On 29/07/12 09:13, Laurent Pellegrino wrote:
Hello all,
I have a transactional TDB instance which is running and receiving
frequently new quadruples to insert. I would like to count
periodically the number of named graphs and quadruples contained by
this instance. The simplest solution would be certainly to redeploy a
new version that maintain the number of quadruples received in an
instance field but I want to avoid to deploy a new version. Thus, my
idea was to use the tdbstats command but it seems that it can not
provide stats on all the named graphs. Finally I have written a small
application that query all the quadruples and iterate over them [1].
However, when I run it on a dataset which is already used by an
another instance of Jena TDB I get the following exception:
Exception in thread "main" java.lang.UnsupportedOperationException: Quad:
subject cannot be null
at com.hp.hpl.jena.sparql.core.Quad.<init>(Quad.java:60)

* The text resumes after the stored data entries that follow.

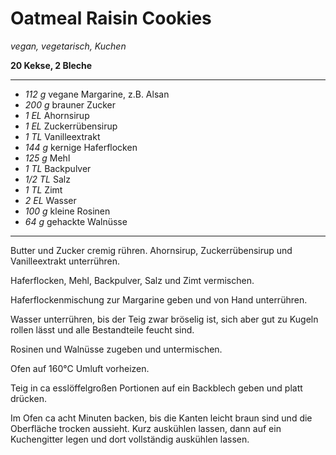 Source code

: # Oatmeal Raisin Cookies

*vegan, vegetarisch, Kuchen*

**20 Kekse, 2 Bleche**

---

- *112 g* vegane Margarine, z.B. Alsan
- *200 g* brauner Zucker
- *1 EL* Ahornsirup
- *1 EL* Zuckerrübensirup
- *1 TL* Vanilleextrakt
- *144 g* kernige Haferflocken
- *125 g* Mehl
- *1 TL* Backpulver
- *1/2 TL* Salz
- *1 TL* Zimt
- *2 EL* Wasser
- *100 g* kleine Rosinen
- *64 g* gehackte Walnüsse

---

Butter und Zucker cremig rühren. Ahornsirup, Zuckerrübensirup und Vanilleextrakt unterrühren.

Haferflocken, Mehl, Backpulver, Salz und Zimt vermischen.

Haferflockenmischung zur Margarine geben und von Hand unterrühren.

Wasser unterrühren, bis der Teig zwar bröselig ist, sich aber gut zu Kugeln rollen lässt und alle Bestandteile feucht sind.

Rosinen und Walnüsse zugeben und untermischen.

Ofen auf 160°C Umluft vorheizen.

Teig in ca esslöffelgroßen Portionen auf ein Backblech geben und platt drücken.

Im Ofen ca acht Minuten backen, bis die Kanten leicht braun sind und die Oberfläche trocken aussieht. Kurz auskühlen lassen, dann auf ein Kuchengitter legen und dort vollständig auskühlen lassen.
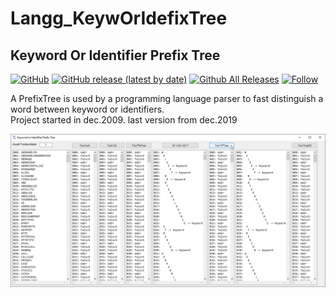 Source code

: # Langg_KeywOrIdefixTree
## Keyword Or Identifier Prefix Tree

[![GitHub](https://img.shields.io/github/license/OlimilO1402/Langg_KeywOrIdefixTree?style=plastic)](https://github.com/OlimilO1402/Langg_KeywOrIdefixTree/blob/master/LICENSE) 
[![GitHub release (latest by date)](https://img.shields.io/github/v/release/OlimilO1402/Langg_KeywOrIdefixTree?style=plastic)](https://github.com/OlimilO1402/Langg_KeywOrIdefixTree/releases/latest) 
[![Github All Releases](https://img.shields.io/github/downloads/OlimilO1402/Langg_KeywOrIdefixTree/total.svg)](https://github.com/OlimilO1402/Langg_KeywOrIdefixTree/releases/download/v2.3.4/Langg_KeywOrIdefixTree.zip) 
[![Follow](https://img.shields.io/github/followers/OlimilO1402.svg?style=social&label=Follow&maxAge=2592000)](https://github.com/OlimilO1402/Langg_KeywOrIdefixTree/watchers)  

A PrefixTree is used by a programming language parser to fast distinguish a word between keyword or identifiers.  
Project started in dec.2009. last version from dec.2019  

![TyTex Image](Resources/KeywOrIdefixTree.png "KeywOrIdefixTree Image")  

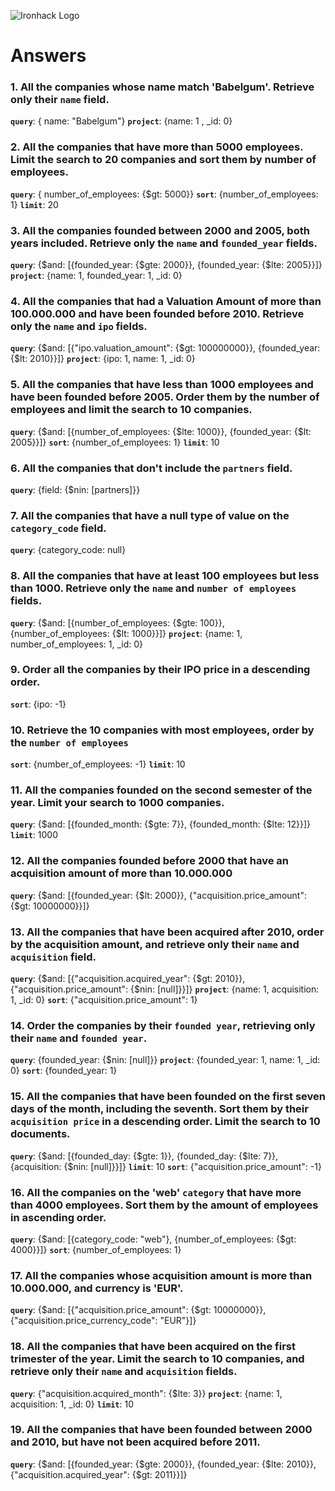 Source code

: ![Ironhack Logo](https://i.imgur.com/1QgrNNw.png)

# Answers

### 1. All the companies whose name match 'Babelgum'. Retrieve only their `name` field.

**`query`**: { name: "Babelgum"}
**`project`**: {name: 1 , _id: 0}

### 2. All the companies that have more than 5000 employees. Limit the search to 20 companies and sort them by **number of employees**.

**`query`**: { number_of_employees: {$gt: 5000}}
**`sort`**: {number_of_employees: 1}
**`limit`**: 20

### 3. All the companies founded between 2000 and 2005, both years included. Retrieve only the `name` and `founded_year` fields.

**`query`**: {$and: [{founded_year: {$gte: 2000}}, {founded_year: {$lte: 2005}}]}
**`project`**: {name: 1, founded_year: 1, _id: 0}

### 4. All the companies that had a Valuation Amount of more than 100.000.000 and have been founded before 2010. Retrieve only the `name` and `ipo` fields.

**`query`**: {$and: [{"ipo.valuation_amount": {$gt: 100000000}}, {founded_year: {$lt: 2010}}]}
**`project`**: {ipo: 1, name: 1, _id: 0}

### 5. All the companies that have less than 1000 employees and have been founded before 2005. Order them by the number of employees and limit the search to 10 companies.

**`query`**: {$and: [{number_of_employees: {$lte: 1000}}, {founded_year: {$lt: 2005}}]}
**`sort`**: {number_of_employees: 1}
**`limit`**: 10

### 6. All the companies that don't include the `partners` field.

**`query`**: {field: {$nin: [partners]}}

### 7. All the companies that have a null type of value on the `category_code` field.

**`query`**: {category_code: null}

### 8. All the companies that have at least 100 employees but less than 1000. Retrieve only the `name` and `number of employees` fields.

**`query`**: {$and: [{number_of_employees: {$gte: 100}}, {number_of_employees: {$lt: 1000}}]}
**`project`**: {name: 1, number_of_employees: 1, _id: 0}

### 9. Order all the companies by their IPO price in a descending order.

**`sort`**: {ipo: -1}

### 10. Retrieve the 10 companies with most employees, order by the `number of employees`

**`sort`**: {number_of_employees: -1}
**`limit`**: 10

### 11. All the companies founded on the second semester of the year. Limit your search to 1000 companies.

**`query`**: {$and: [{founded_month: {$gte: 7}}, {founded_month: {$lte: 12}}]}
**`limit`**: 1000

### 12. All the companies founded before 2000 that have an acquisition amount of more than 10.000.000

**`query`**: {$and: [{founded_year: {$lt: 2000}}, {"acquisition.price_amount": {$gt: 10000000}}]}

### 13. All the companies that have been acquired after 2010, order by the acquisition amount, and retrieve only their `name` and `acquisition` field.

**`query`**: {$and: [{"acquisition.acquired_year": {$gt: 2010}}, {"acquisition.price_amount": {$nin: [null]}}]}
**`project`**: {name: 1, acquisition: 1, _id: 0}
**`sort`**: {"acquisition.price_amount": 1}

### 14. Order the companies by their `founded year`, retrieving only their `name` and `founded year`.

**`query`**: {founded_year: {$nin: [null]}}
**`project`**: {founded_year: 1, name: 1, _id: 0}
**`sort`**: {founded_year: 1}

### 15. All the companies that have been founded on the first seven days of the month, including the seventh. Sort them by their `acquisition price` in a descending order. Limit the search to 10 documents.

**`query`**: {$and: [{founded_day: {$gte: 1}}, {founded_day: {$lte: 7}}, {acquisition: {$nin: [null]}}]}
**`limit`**: 10
**`sort`**: {"acquisition.price_amount": -1}

### 16. All the companies on the 'web' `category` that have more than 4000 employees. Sort them by the amount of employees in ascending order.

**`query`**: {$and: [{category_code: "web"}, {number_of_employees: {$gt: 4000}}]}
**`sort`**: {number_of_employees: 1}

### 17. All the companies whose acquisition amount is more than 10.000.000, and currency is 'EUR'.

**`query`**: {$and: [{"acquisition.price_amount": {$gt: 10000000}}, {"acquisition.price_currency_code": "EUR"}]}

### 18. All the companies that have been acquired on the first trimester of the year. Limit the search to 10 companies, and retrieve only their `name` and `acquisition` fields.

**`query`**: {"acquisition.acquired_month": {$lte: 3}}
**`project`**: {name: 1, acquisition: 1, _id: 0}
**`limit`**: 10

### 19. All the companies that have been founded between 2000 and 2010, but have not been acquired before 2011.

**`query`**: {$and: [{founded_year: {$gte: 2000}}, {founded_year: {$lte: 2010}}, {"acquisition.acquired_year": {$gt: 2011}}]}
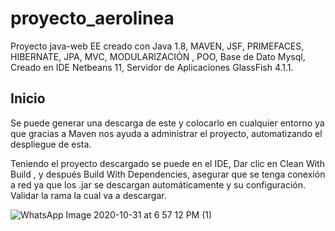 # proyecto_aerolinea
Proyecto java-web EE creado con Java 1.8, MAVEN, JSF, PRIMEFACES, HIBERNATE, JPA, MVC, MODULARIZACIÓN , POO, Base de Dato Mysql,  Creado en IDE Netbeans 11, Servidor de Aplicaciones GlassFish 4.1.1. 

## Inicio
Se puede generar una descarga de este y colocarlo en cualquier entorno ya que gracias a Maven nos ayuda a administrar el proyecto, automatizando el despliegue de esta.

Teniendo el proyecto descargado se puede en el IDE, Dar clic en Clean With Build ,  y después Build  With Dependencies, asegurar que se tenga conexión a red ya que los .jar se descargan automáticamente y su configuración. Validar la rama la cual va a descargar.

![WhatsApp Image 2020-10-31 at 6 57 12 PM (1)](https://user-images.githubusercontent.com/38901171/97792688-58ebb080-1baf-11eb-8203-661dc504ad9b.jpeg)
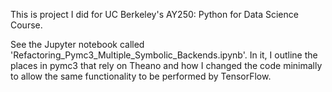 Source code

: 

This is project I did for UC Berkeley's AY250: Python for Data Science Course. 

See the Jupyter notebook called 'Refactoring_Pymc3_Multiple_Symbolic_Backends.ipynb'. In it, I outline the places in pymc3 that rely on Theano and how I changed the code minimally to allow the same functionality to be performed by TensorFlow.
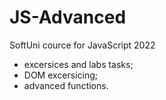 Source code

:# JS-Advanced
SoftUni cource for JavaScript 2022
- excersices and labs tasks;
- DOM excersicing;
- advanced functions.
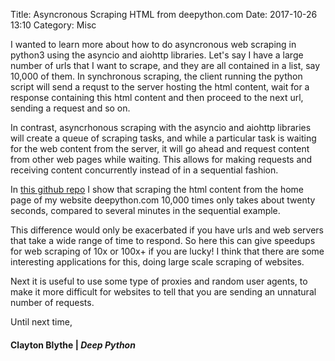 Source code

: Title: Asyncronous Scraping HTML from deepython.com
Date: 2017-10-26 13:10
Category: Misc 

I wanted to learn more about how to do asyncronous web scraping in python3 using the asyncio and aiohttp libraries. Let's say I have a large number of urls that I want to scrape, and they are all contained in a list, say 10,000 of them. In synchronous scraping, the client running the python script will send a requst to the server hosting the html content, wait for a response containing this html content and then proceed to the next url, sending a request and so on. 

In contrast, asyncrhonous scraping with the asyncio and aiohttp libraries will create a queue of scraping tasks, and while a particular task is waiting for the web content from the server, it will go ahead and request content from other web pages while waiting. This allows for making requests and receiving content concurrently instead of in a sequential fashion. 

In [this github repo](https://github.com/claytonblythe/async_examples/blob/master/notebooks/deepython_requests.ipynb) I show that scraping the html content from the home page of my website deepython.com 10,000 times only takes about twenty seconds, compared to several minutes in the sequential example. 

This difference would only be exacerbated if you have urls and web servers that take a wide range of time to respond. So here this can give speedups for web scraping of 10x or 100x+ if you are lucky! I think that there are some interesting applications for this, doing large scale scraping of websites. 

Next it is useful to use some type of proxies and random user agents, to make it more difficult for websites to tell that you are sending an unnatural number of requests. 


Until next time,
#### Clayton Blythe | *Deep Python*
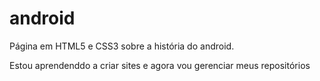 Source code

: # android
 Página em HTML5 e CSS3 sobre a história do android.

 Estou aprendenddo a criar sites e agora vou gerenciar meus repositórios
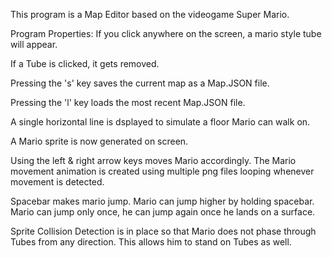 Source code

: This program is a Map Editor based on the videogame Super Mario.

Program Properties:
If you click anywhere on the screen, a mario style tube will appear.

If a Tube is clicked, it gets removed.

Pressing the 's' key saves the current map as a Map.JSON file.

Pressing the 'l' key loads the most recent Map.JSON file.

A single horizontal line is dsplayed to simulate a floor Mario can walk on.

A Mario sprite is now generated on screen.

Using the left & right arrow keys moves Mario accordingly. The Mario movement animation is created using multiple png files looping whenever movement is detected.

Spacebar makes mario jump. Mario can jump higher by holding spacebar. Mario can jump only once, he can jump again once he lands on a surface.

Sprite Collision Detection is in place so that Mario does not phase through Tubes from any direction. This allows him to stand on Tubes as well.
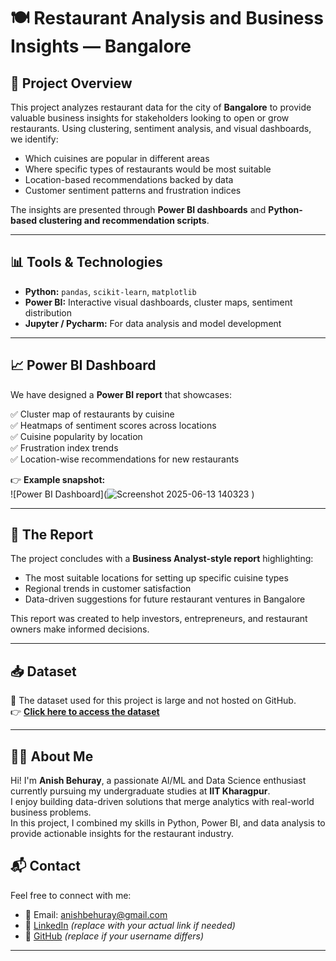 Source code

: # 🍽️ Restaurant Analysis and Business Insights — Bangalore

## 🚀 Project Overview

This project analyzes restaurant data for the city of **Bangalore** to provide valuable business insights for stakeholders looking to open or grow restaurants. Using clustering, sentiment analysis, and visual dashboards, we identify:

- Which cuisines are popular in different areas
- Where specific types of restaurants would be most suitable
- Location-based recommendations backed by data
- Customer sentiment patterns and frustration indices

The insights are presented through **Power BI dashboards** and **Python-based clustering and recommendation scripts**.

---

## 📊 Tools & Technologies

- **Python:** `pandas`, `scikit-learn`, `matplotlib`
- **Power BI:** Interactive visual dashboards, cluster maps, sentiment distribution
- **Jupyter / Pycharm:** For data analysis and model development

---

## 📈 Power BI Dashboard

We have designed a **Power BI report** that showcases:

✅ Cluster map of restaurants by cuisine  
✅ Heatmaps of sentiment scores across locations  
✅ Cuisine popularity by location  
✅ Frustration index trends  
✅ Location-wise recommendations for new restaurants  

👉 **Example snapshot:**  
![Power BI Dashboard](![Screenshot 2025-06-13 140323](https://github.com/user-attachments/assets/37c3e6ee-d0f3-4225-bb18-0c4a9803ee6a)
)

---

## 📝 The Report

The project concludes with a **Business Analyst-style report** highlighting:
- The most suitable locations for setting up specific cuisine types
- Regional trends in customer satisfaction
- Data-driven suggestions for future restaurant ventures in Bangalore

This report was created to help investors, entrepreneurs, and restaurant owners make informed decisions.

---

## 📥 Dataset

📌 The dataset used for this project is large and not hosted on GitHub.  
👉 [**Click here to access the dataset**]([YOUR_DATASET_LINK_HERE](https://drive.google.com/file/d/11D4pV8DTKeaVy8R1bDFbooBBadAR0erz/view?usp=drive_link))

 
---

## 👨‍💻 About Me

Hi! I'm **Anish Behuray**, a passionate AI/ML and Data Science enthusiast currently pursuing my undergraduate studies at **IIT Kharagpur**.  
I enjoy building data-driven solutions that merge analytics with real-world business problems.  
In this project, I combined my skills in Python, Power BI, and data analysis to provide actionable insights for the restaurant industry.

## 📬 Contact

Feel free to connect with me:

- 📧 Email: anishbehuray@gmail.com
- 🔗 [LinkedIn](https://www.linkedin.com/in/anish-behuray) *(replace with your actual link if needed)*  
- 🌟 [GitHub](https://github.com/anishbehuray) *(replace if your username differs)*  

---



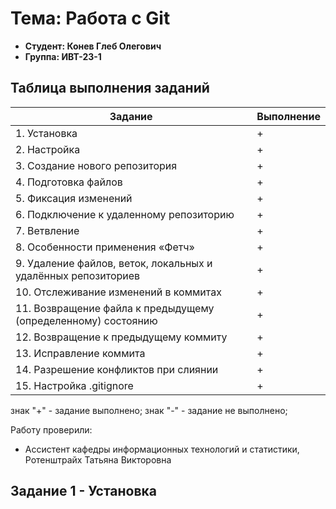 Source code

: # Тема: Работа с Git
- **Студент: Конев Глеб Олегович**
- **Группа: ИВТ-23-1**
## Таблица выполнения заданий
| Задание | Выполнение |
|----------|----------|
| 1. Установка | + |
| 2. Настройка | + |
| 3. Создание нового репозитория | + |
| 4. Подготовка файлов | + |
| 5. Фиксация изменений | + |
| 6. Подключение к удаленному репозиторию | + |
| 7. Ветвление | + |
| 8. Особенности применения «Фетч» | + |
| 9. Удаление файлов, веток, локальных и удалённых репозиториев | + |
| 10. Отслеживание изменений в коммитах | + |
| 11. Возвращение файла к предыдущему (определенному) состоянию | + |
| 12. Возвращение к предыдущему коммиту | + |
| 13. Исправление коммита | + |
| 14. Разрешение конфликтов при слиянии | + |
| 15. Настройка .gitignore | + |

знак "+" - задание выполнено; знак "-" - задание не выполнено;

Работу проверили: 

- Ассистент кафедры информационных технологий и статистики, Ротенштрайх Татьяна Викторовна

## Задание 1 - Установка

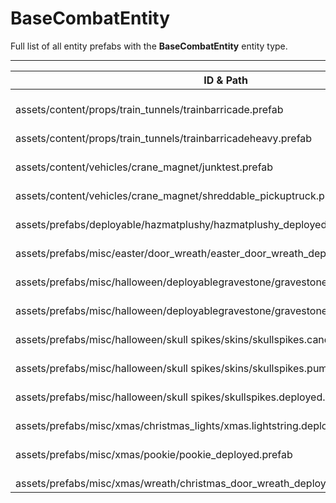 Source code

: # BaseCombatEntity
Full list of all <Badge type="warning" text="14"/> entity prefabs with the **BaseCombatEntity** entity type.

---
| ID & Path |
| --- |
| <a href="#1221760186"><Badge id="1221760186" type="tip" text="#"/></a> <Badge type="tip" text="1221760186"/> <br> assets/content/props/train_tunnels/trainbarricade.prefab |
| <a href="#1363243026"><Badge id="1363243026" type="tip" text="#"/></a> <Badge type="tip" text="1363243026"/> <br> assets/content/props/train_tunnels/trainbarricadeheavy.prefab |
| <a href="#1028065701"><Badge id="1028065701" type="tip" text="#"/></a> <Badge type="tip" text="1028065701"/> <br> assets/content/vehicles/crane_magnet/junktest.prefab |
| <a href="#962565779"><Badge id="962565779" type="tip" text="#"/></a> <Badge type="tip" text="962565779"/> <br> assets/content/vehicles/crane_magnet/shreddable_pickuptruck.prefab |
| <a href="#2953997641"><Badge id="2953997641" type="tip" text="#"/></a> <Badge type="tip" text="2953997641"/> <br> assets/prefabs/deployable/hazmatplushy/hazmatplushy_deployed.prefab |
| <a href="#3375996320"><Badge id="3375996320" type="tip" text="#"/></a> <Badge type="tip" text="3375996320"/> <br> assets/prefabs/misc/easter/door_wreath/easter_door_wreath_deployed.prefab |
| <a href="#2548600751"><Badge id="2548600751" type="tip" text="#"/></a> <Badge type="tip" text="2548600751"/> <br> assets/prefabs/misc/halloween/deployablegravestone/gravestone.stone.deployed.prefab |
| <a href="#2983602886"><Badge id="2983602886" type="tip" text="#"/></a> <Badge type="tip" text="2983602886"/> <br> assets/prefabs/misc/halloween/deployablegravestone/gravestone.wood.deployed.prefab |
| <a href="#1273690005"><Badge id="1273690005" type="tip" text="#"/></a> <Badge type="tip" text="1273690005"/> <br> assets/prefabs/misc/halloween/skull spikes/skins/skullspikes.candles.deployed.prefab |
| <a href="#4242782819"><Badge id="4242782819" type="tip" text="#"/></a> <Badge type="tip" text="4242782819"/> <br> assets/prefabs/misc/halloween/skull spikes/skins/skullspikes.pumpkin.deployed.prefab |
| <a href="#1005607405"><Badge id="1005607405" type="tip" text="#"/></a> <Badge type="tip" text="1005607405"/> <br> assets/prefabs/misc/halloween/skull spikes/skullspikes.deployed.prefab |
| <a href="#3484744962"><Badge id="3484744962" type="tip" text="#"/></a> <Badge type="tip" text="3484744962"/> <br> assets/prefabs/misc/xmas/christmas_lights/xmas.lightstring.deployed.prefab |
| <a href="#1447082346"><Badge id="1447082346" type="tip" text="#"/></a> <Badge type="tip" text="1447082346"/> <br> assets/prefabs/misc/xmas/pookie/pookie_deployed.prefab |
| <a href="#2207899193"><Badge id="2207899193" type="tip" text="#"/></a> <Badge type="tip" text="2207899193"/> <br> assets/prefabs/misc/xmas/wreath/christmas_door_wreath_deployed.prefab |
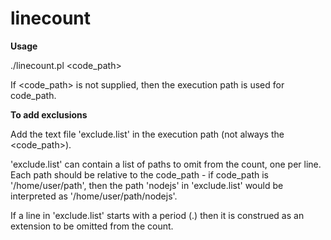 # linecount

<b>Usage</b>

./linecount.pl <code_path>

If <code_path> is not supplied, then the execution path is used for code_path.

  
<b>To add exclusions</b>

Add the text file 'exclude.list' in the execution path (not always the <code_path>).

'exclude.list' can contain a list of paths to omit from the count, one per line. Each path should be relative to the code_path - if code_path is '/home/user/path', then the path 'nodejs' in 'exclude.list' would be interpreted as '/home/user/path/nodejs'.

If a line in 'exclude.list' starts with a period (.) then it is construed as an extension to be omitted from the count.
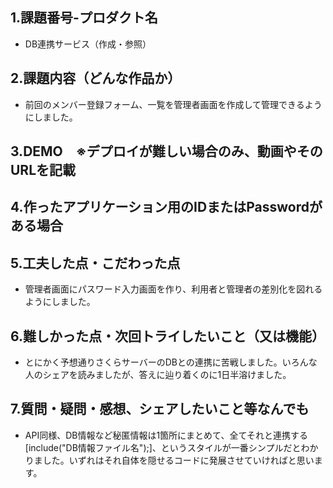 ## 1.課題番号-プロダクト名
- DB連携サービス（作成・参照）
## 2.課題内容（どんな作品か）
- 前回のメンバー登録フォーム、一覧を管理者画面を作成して管理できるようにしました。
## 3.DEMO　※デプロイが難しい場合のみ、動画やそのURLを記載

## 4.作ったアプリケーション用のIDまたはPasswordがある場合
  
## 5.工夫した点・こだわった点
- 管理者画面にパスワード入力画面を作り、利用者と管理者の差別化を図れるようにしました。
## 6.難しかった点・次回トライしたいこと（又は機能）
- とにかく予想通りさくらサーバーのDBとの連携に苦戦しました。いろんな人のシェアを読みましたが、答えに辿り着くのに1日半溶けました。
## 7.質問・疑問・感想、シェアしたいこと等なんでも
- API同様、DB情報など秘匿情報は1箇所にまとめて、全てそれと連携する[include("DB情報ファイル名");]、というスタイルが一番シンプルだとわかりました。いずれはそれ自体を隠せるコードに発展させていければと思います。
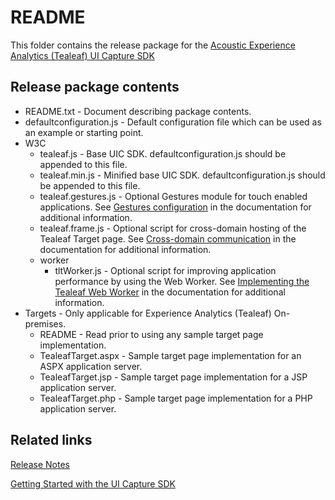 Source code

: # README
This folder contains the release package for the [Acoustic Experience Analytics (Tealeaf) UI Capture SDK](https://developer.goacoustic.com/acoustic-exp-analytics/docs/tealeaf-ui-capture-overview)

## Release package contents
* README.txt - Document describing package contents.
* defaultconfiguration.js - Default configuration file which can be used as an example or starting point.
* W3C
  * tealeaf.js - Base UIC SDK. defaultconfiguration.js should be appended to this file.
  * tealeaf.min.js - Minified base UIC SDK. defaultconfiguration.js should be appended to this file.
  * tealeaf.gestures.js - Optional Gestures module for touch enabled applications. See [Gestures configuration](https://developer.goacoustic.com/acoustic-exp-analytics/docs/gestures-configuration-for-ui-capture) in the documentation for additional information.
  * tealeaf.frame.js - Optional script for cross-domain hosting of the Tealeaf Target page. See [Cross-domain communication](https://developer.goacoustic.com/acoustic-exp-analytics/docs/cross-domain-communication) in the documentation for additional information.
  * worker
    * tltWorker.js - Optional script for improving application performance by using the Web Worker. See [Implementing the Tealeaf Web Worker](https://developer.goacoustic.com/acoustic-exp-analytics/docs/implementing-the-acoustic-tealeaf-web-worker-script) in the documentation for additional information.
* Targets - Only applicable for Experience Analytics (Tealeaf) On-premises.
  * README - Read prior to using any sample target page implementation.
  * TealeafTarget.aspx - Sample target page implementation for an ASPX application server.
  * TealeafTarget.jsp - Sample target page implementation for a JSP application server.
  * TealeafTarget.php - Sample target page implementation for a PHP application server.
  
## Related links
[Release Notes](https://developer.goacoustic.com/acoustic-exp-analytics/docs/uic-release-notes)

[Getting Started with the UI Capture SDK](https://developer.goacoustic.com/acoustic-exp-analytics/docs/getting-started-with-the-ui-capture-sdk)
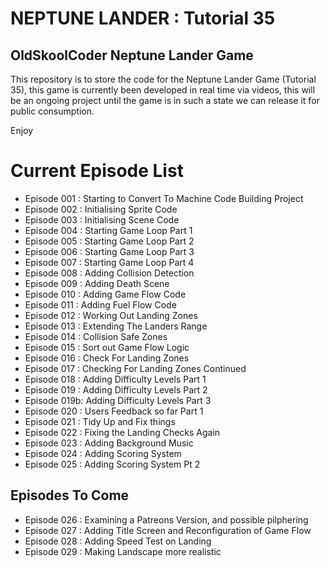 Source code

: # NEPTUNE LANDER : Tutorial 35

## OldSkoolCoder Neptune Lander Game

This repository is to store the code for the Neptune Lander Game (Tutorial 35), this game is currently been developed in real time via videos, this will be an ongoing project until the game is in such a state we can release it for public consumption.

Enjoy

# Current Episode List

* Episode 001 : Starting to Convert To Machine Code Building Project
* Episode 002 : Initialising Sprite Code
* Episode 003 : Initialising Scene Code
* Episode 004 : Starting Game Loop Part 1
* Episode 005 : Starting Game Loop Part 2
* Episode 006 : Starting Game Loop Part 3
* Episode 007 : Starting Game Loop Part 4
* Episode 008 : Adding Collision Detection
* Episode 009 : Adding Death Scene
* Episode 010 : Adding Game Flow Code
* Episode 011 : Adding Fuel Flow Code
* Episode 012 : Working Out Landing Zones
* Episode 013 : Extending The Landers Range
* Episode 014 : Collision Safe Zones
* Episode 015 : Sort out Game Flow Logic
* Episode 016 : Check For Landing Zones
* Episode 017 : Checking For Landing Zones Continued
* Episode 018 : Adding Difficulty Levels Part 1
* Episode 019 : Adding Difficulty Levels Part 2
* Episode 019b: Adding Difficulty Levels Part 3
* Episode 020 : Users Feedback so far Part 1
* Episode 021 : Tidy Up and Fix things   
* Episode 022 : Fixing the Landing Checks Again
* Episode 023 : Adding Background Music
* Episode 024 : Adding Scoring System
* Episode 025 : Adding Scoring System Pt 2

## Episodes To Come
* Episode 026 : Examining a Patreons Version, and possible pilphering
* Episode 027 : Adding Title Screen and Reconfiguration of Game Flow
* Episode 028 : Adding Speed Test on Landing
* Episode 029 : Making Landscape more realistic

at com.hp.hpl.jena.tdb.lib.TupleLib.quad(TupleLib.java:164)
at com.hp.hpl.jena.tdb.lib.TupleLib.quad(TupleLib.java:155)
at com.hp.hpl.jena.tdb.lib.TupleLib.access$100(TupleLib.java:45)
at com.hp.hpl.jena.tdb.lib.TupleLib$4.convert(TupleLib.java:89)
at com.hp.hpl.jena.tdb.lib.TupleLib$4.convert(TupleLib.java:85)
at org.openjena.atlas.iterator.Iter$4.next(Iter.java:301)
at org.bitbucket.lp.tdbstats.Main.main(Main.java:35)
I have read in the documentation that multiple applications, running
in multiple JVMs, using the same file databases is not supported. Is
it true even for a second JVM which is read-only? Does the exception
is due to concurrent access from different JVMs?
Yes - and more so with transactions.
Execute the following SPARQL command (separate thread, or over HTTP via
Fuseki):
SELECT
(Count(DISTINCT ?g) AS ?numGraphs)
(Count(*) AS ?numQuads)
WHERE
{ GRAPH ?g { ?s ?p ?o } }
this will do all the work in a single operation.
Fuseki, and SPARQL over HTTP, are effectively JDBC for SPARQL databases.
> Does the exception
> is due to concurrent access from different JVMs?
it looks like an access occurred or a transaction was fully flushed to
the database while your code was running - you seem to be seeing an
internal inconsistency whereby the index says something exists but the
node table has no record of it yet. These are different caches so can
get out of step on disk but are correct looked at from within the
controlling JVM.
Andy
[1] http://goo.gl/e7o1y
Kind Regards,
Laurent